Both the House and Senate agriculture committees stated in their 2006 views and
estimates letter to the budget committees that the 2002 farm bill should not be reopened,
and that any changes should wait until the next farm bill.7 The House and Senate did not
agree on budget reconciliation for the FY2007 budget, thus eliminating another venue for
payment limits to be discussed this year.
When the Administration proposed similar cuts a year ago and Congress proceeded
with budget reconciliation for FY2006, neither the House nor Senate agriculture
committee included payment limits in their reconciliation mark-up.8 A floor amendment
by Senator Grassley to add payment limits to the Senate version of the FY2006 budget
reconciliation bill failed by a procedural vote of 46-53 on November 3, 2005 (S.Amdt.
2359 to S. 1932). S.Amdt. 2359 contained the same monetary limits as S. 385, but had
different provisions regarding attribution and eligibility.

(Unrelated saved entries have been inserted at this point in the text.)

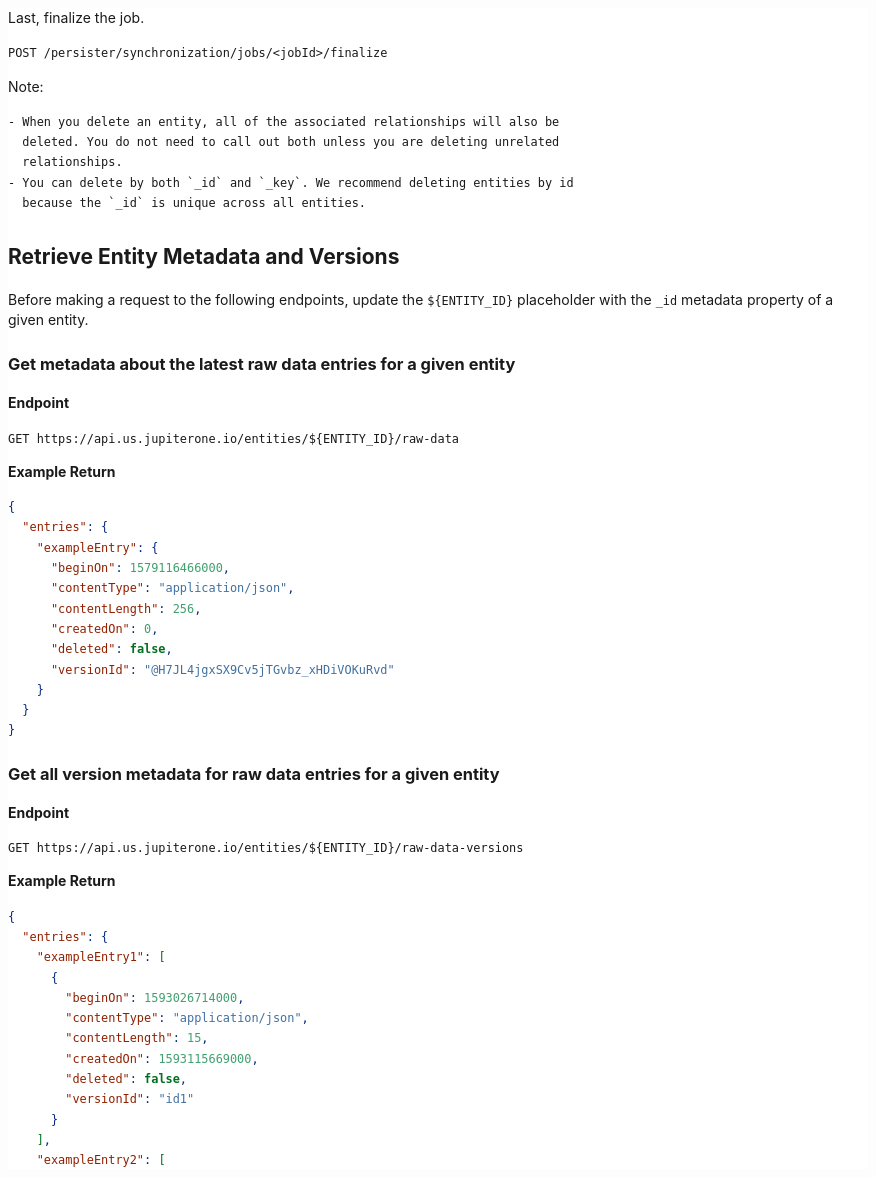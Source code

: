 Last, finalize the job.

```text
POST /persister/synchronization/jobs/<jobId>/finalize
```

Note:

    - When you delete an entity, all of the associated relationships will also be
      deleted. You do not need to call out both unless you are deleting unrelated
      relationships.
    - You can delete by both `_id` and `_key`. We recommend deleting entities by id
      because the `_id` is unique across all entities.

## Retrieve Entity Metadata and Versions

Before making a request to the following endpoints, update the `${ENTITY_ID}`
placeholder with the `_id` metadata property of a given entity.

### Get metadata about the latest raw data entries for a given entity

**Endpoint**

```text
GET https://api.us.jupiterone.io/entities/${ENTITY_ID}/raw-data
```

**Example Return**

```json
{
  "entries": {
    "exampleEntry": {
      "beginOn": 1579116466000,
      "contentType": "application/json",
      "contentLength": 256,
      "createdOn": 0,
      "deleted": false,
      "versionId": "@H7JL4jgxSX9Cv5jTGvbz_xHDiVOKuRvd"
    }
  }
}
```

### Get all version metadata for raw data entries for a given entity

**Endpoint**

```text
GET https://api.us.jupiterone.io/entities/${ENTITY_ID}/raw-data-versions
```

**Example Return**

```json
{
  "entries": {
    "exampleEntry1": [
      {
        "beginOn": 1593026714000,
        "contentType": "application/json",
        "contentLength": 15,
        "createdOn": 1593115669000,
        "deleted": false,
        "versionId": "id1"
      }
    ],
    "exampleEntry2": [
```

Non-Binding Budget Amendments on Payment Limits. In 2005, the
Senate-passed budget resolution for FY2006 (S.Con.Res. 18) contained a non-binding
sense of the Senate amendment by Senator Grassley that any agricultural savings should
be achieved primarily through reductions in farm commodity program payment limits.
This provision was deleted in conference.

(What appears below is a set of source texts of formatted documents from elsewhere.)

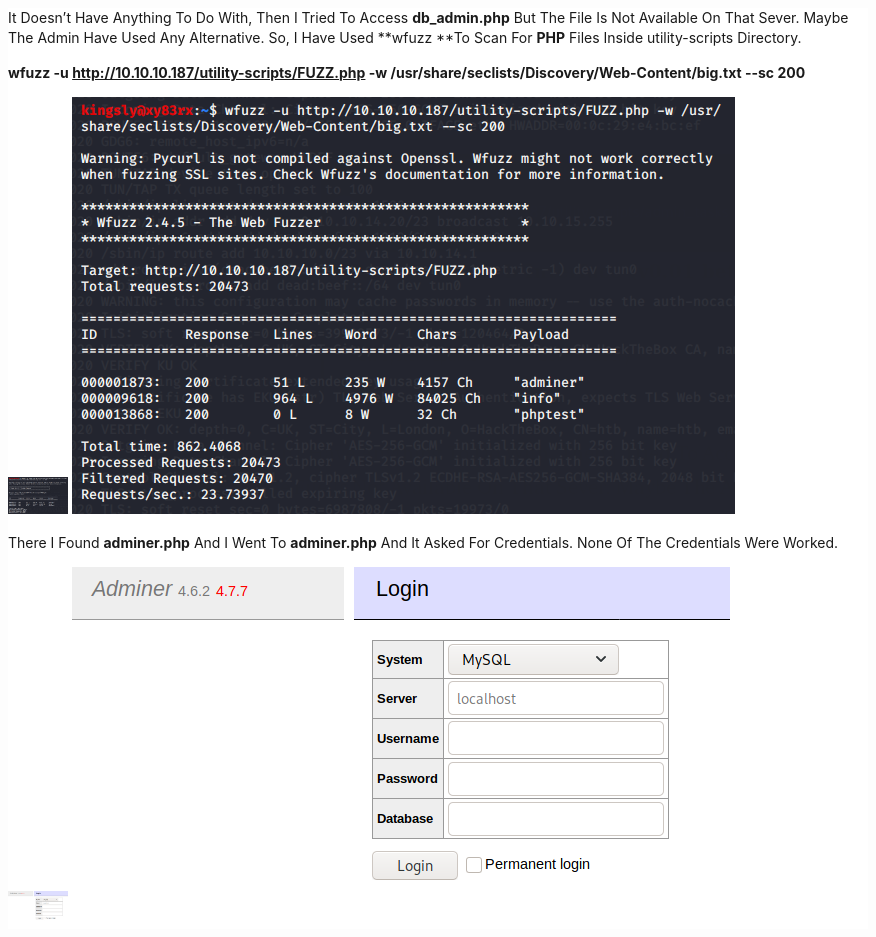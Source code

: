 It Doesn’t Have Anything To Do With, Then I Tried To Access **db_admin.php** But The File Is Not Available On That Sever. Maybe The Admin Have Used Any Alternative. So, I Have Used **wfuzz **To Scan For **PHP** Files Inside utility-scripts Directory.

**wfuzz -u http://10.10.10.187/utility-scripts/FUZZ.php -w /usr/share/seclists/Discovery/Web-Content/big.txt --sc 200**

![1*hgWH-45sF55ru0shyzfJ_A.png](../_resources/42efee0eda915f1829c528844f633891.png)
![1*hgWH-45sF55ru0shyzfJ_A.png](../_resources/91e009e7b3542bf1767f592f7873235d.png)

There I Found **adminer.php** And I Went To **adminer.php** And It Asked For Credentials. None Of The Credentials Were Worked.

![1*alnlZfawgz_sV7eiRwHQEg.png](../_resources/a9ae5a3d526a2e7ff3c4e152d3fee16d.png)
![1*alnlZfawgz_sV7eiRwHQEg.png](../_resources/a74887361fc68546d9685f5f0d94d955.png)
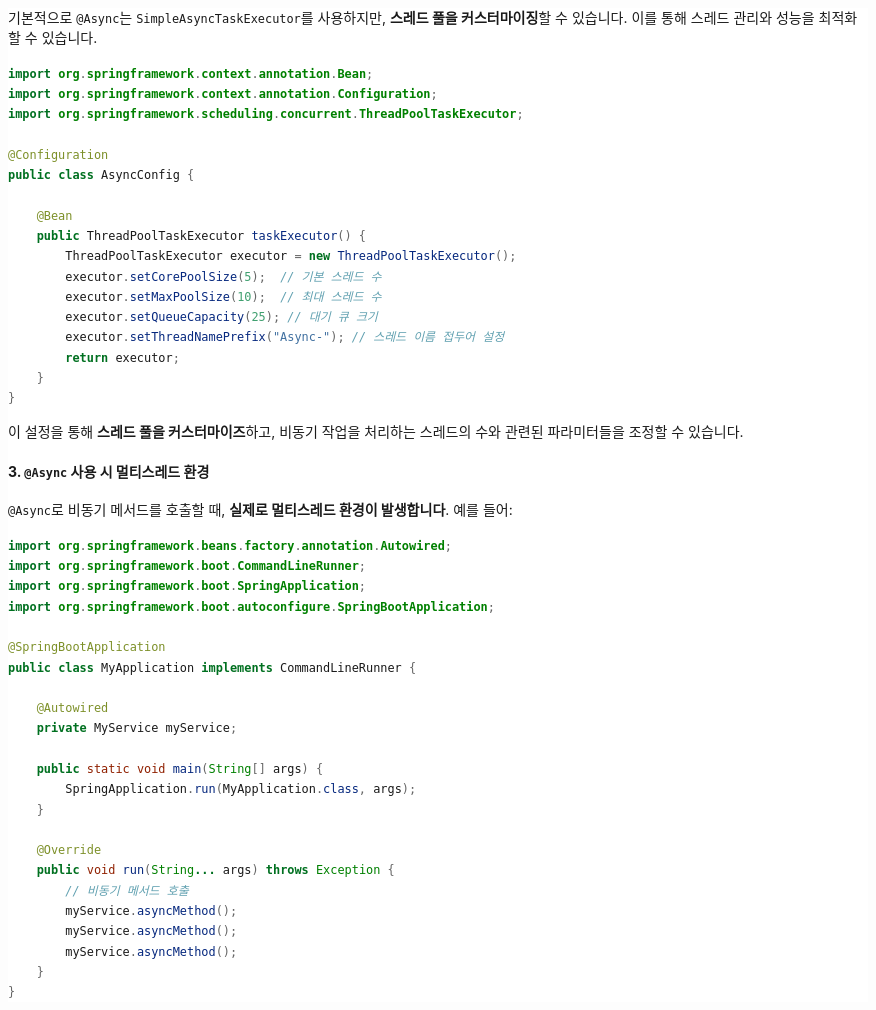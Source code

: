기본적으로 `@Async`는 `SimpleAsyncTaskExecutor`를 사용하지만, **스레드 풀을 커스터마이징**할 수 있습니다. 이를 통해 스레드 관리와 성능을 최적화할 수 있습니다.

```java
import org.springframework.context.annotation.Bean;
import org.springframework.context.annotation.Configuration;
import org.springframework.scheduling.concurrent.ThreadPoolTaskExecutor;

@Configuration
public class AsyncConfig {

    @Bean
    public ThreadPoolTaskExecutor taskExecutor() {
        ThreadPoolTaskExecutor executor = new ThreadPoolTaskExecutor();
        executor.setCorePoolSize(5);  // 기본 스레드 수
        executor.setMaxPoolSize(10);  // 최대 스레드 수
        executor.setQueueCapacity(25); // 대기 큐 크기
        executor.setThreadNamePrefix("Async-"); // 스레드 이름 접두어 설정
        return executor;
    }
}
```

이 설정을 통해 **스레드 풀을 커스터마이즈**하고, 비동기 작업을 처리하는 스레드의 수와 관련된 파라미터들을 조정할 수 있습니다.

#### 3. **`@Async` 사용 시 멀티스레드 환경**

`@Async`로 비동기 메서드를 호출할 때, **실제로 멀티스레드 환경이 발생합니다**. 예를 들어:

```java
import org.springframework.beans.factory.annotation.Autowired;
import org.springframework.boot.CommandLineRunner;
import org.springframework.boot.SpringApplication;
import org.springframework.boot.autoconfigure.SpringBootApplication;

@SpringBootApplication
public class MyApplication implements CommandLineRunner {

    @Autowired
    private MyService myService;

    public static void main(String[] args) {
        SpringApplication.run(MyApplication.class, args);
    }

    @Override
    public void run(String... args) throws Exception {
        // 비동기 메서드 호출
        myService.asyncMethod();
        myService.asyncMethod();
        myService.asyncMethod();
    }
}
```
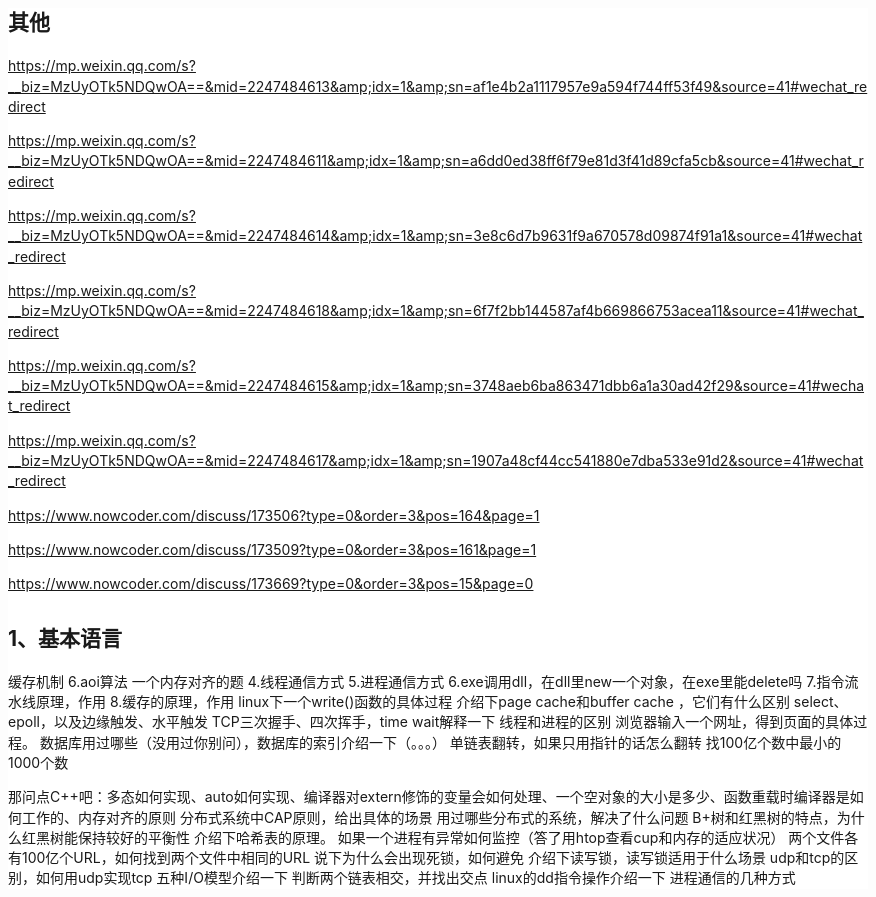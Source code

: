 ## 其他

https://mp.weixin.qq.com/s?__biz=MzUyOTk5NDQwOA==&mid=2247484613&amp;idx=1&amp;sn=af1e4b2a1117957e9a594f744ff53f49&source=41#wechat_redirect

https://mp.weixin.qq.com/s?__biz=MzUyOTk5NDQwOA==&mid=2247484611&amp;idx=1&amp;sn=a6dd0ed38ff6f79e81d3f41d89cfa5cb&source=41#wechat_redirect

https://mp.weixin.qq.com/s?__biz=MzUyOTk5NDQwOA==&mid=2247484614&amp;idx=1&amp;sn=3e8c6d7b9631f9a670578d09874f91a1&source=41#wechat_redirect

https://mp.weixin.qq.com/s?__biz=MzUyOTk5NDQwOA==&mid=2247484618&amp;idx=1&amp;sn=6f7f2bb144587af4b669866753acea11&source=41#wechat_redirect

https://mp.weixin.qq.com/s?__biz=MzUyOTk5NDQwOA==&mid=2247484615&amp;idx=1&amp;sn=3748aeb6ba863471dbb6a1a30ad42f29&source=41#wechat_redirect

https://mp.weixin.qq.com/s?__biz=MzUyOTk5NDQwOA==&mid=2247484617&amp;idx=1&amp;sn=1907a48cf44cc541880e7dba533e91d2&source=41#wechat_redirect

https://www.nowcoder.com/discuss/173506?type=0&order=3&pos=164&page=1

https://www.nowcoder.com/discuss/173509?type=0&order=3&pos=161&page=1

https://www.nowcoder.com/discuss/173669?type=0&order=3&pos=15&page=0

## 1、基本语言

缓存机制
6.aoi算法
一个内存对齐的题
4.线程通信方式
5.进程通信方式
6.exe调用dll，在dll里new一个对象，在exe里能delete吗
7.指令流水线原理，作用
8.缓存的原理，作用
linux下一个write()函数的具体过程
介绍下page cache和buffer cache ，它们有什么区别
select、epoll，以及边缘触发、水平触发
TCP三次握手、四次挥手，time wait解释一下
线程和进程的区别
浏览器输入一个网址，得到页面的具体过程。
数据库用过哪些（没用过你别问），数据库的索引介绍一下（。。。）
单链表翻转，如果只用指针的话怎么翻转
找100亿个数中最小的1000个数

那问点C++吧：多态如何实现、auto如何实现、编译器对extern修饰的变量会如何处理、一个空对象的大小是多少、函数重载时编译器是如何工作的、内存对齐的原则
分布式系统中CAP原则，给出具体的场景
用过哪些分布式的系统，解决了什么问题
B+树和红黑树的特点，为什么红黑树能保持较好的平衡性
介绍下哈希表的原理。
如果一个进程有异常如何监控（答了用htop查看cup和内存的适应状况）
两个文件各有100亿个URL，如何找到两个文件中相同的URL
说下为什么会出现死锁，如何避免
介绍下读写锁，读写锁适用于什么场景
udp和tcp的区别，如何用udp实现tcp
五种I/O模型介绍一下
判断两个链表相交，并找出交点
linux的dd指令操作介绍一下
进程通信的几种方式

For the FY2005 budget resolution (S.Con.Res. 95, 108th Congress), Senator Grassley
added an amendment by a 16-6 vote to reduce mandatory agriculture spending by $1.2
billion and increase mandatory conservation, rural development, and child nutrition
spending by the same amount. A similar amendment was added to the FY2004 Senate
budget resolution (S.Con.Res. 23, 108th Congress). The amendments mentioned in this
paragraph did not contain specific reconciliation instructions and would have been
nonbinding on the Agriculture Committee.
6 Office of Management and Budget, Major Savings and Reforms in the President’s 2007 Budget,
February 2006, pp. 167-170, [http://www.whitehouse.gov/omb/budget/fy2007/pdf/savings.pdf].
7 House Committee on Agriculture, “Budget Views and Estimates Letter,” February 21, 2006
[http://agriculture.house.gov/press/109/BudgetLetterSigned.pdf]. Senate Committee on
Agriculture, Nutrition, and Forestry, “Budget Views and Estimates Letter,” March 2, 2006
[http://agriculture.senate.gov/07budgltr.pdf].
8 For more on budget reconciliation and the Deficit Reduction Act of 2005 (P.L. 109-171), see
CRS Report RS22086, Agriculture and FY2006 Budget Reconciliation, by Ralph M. Chite.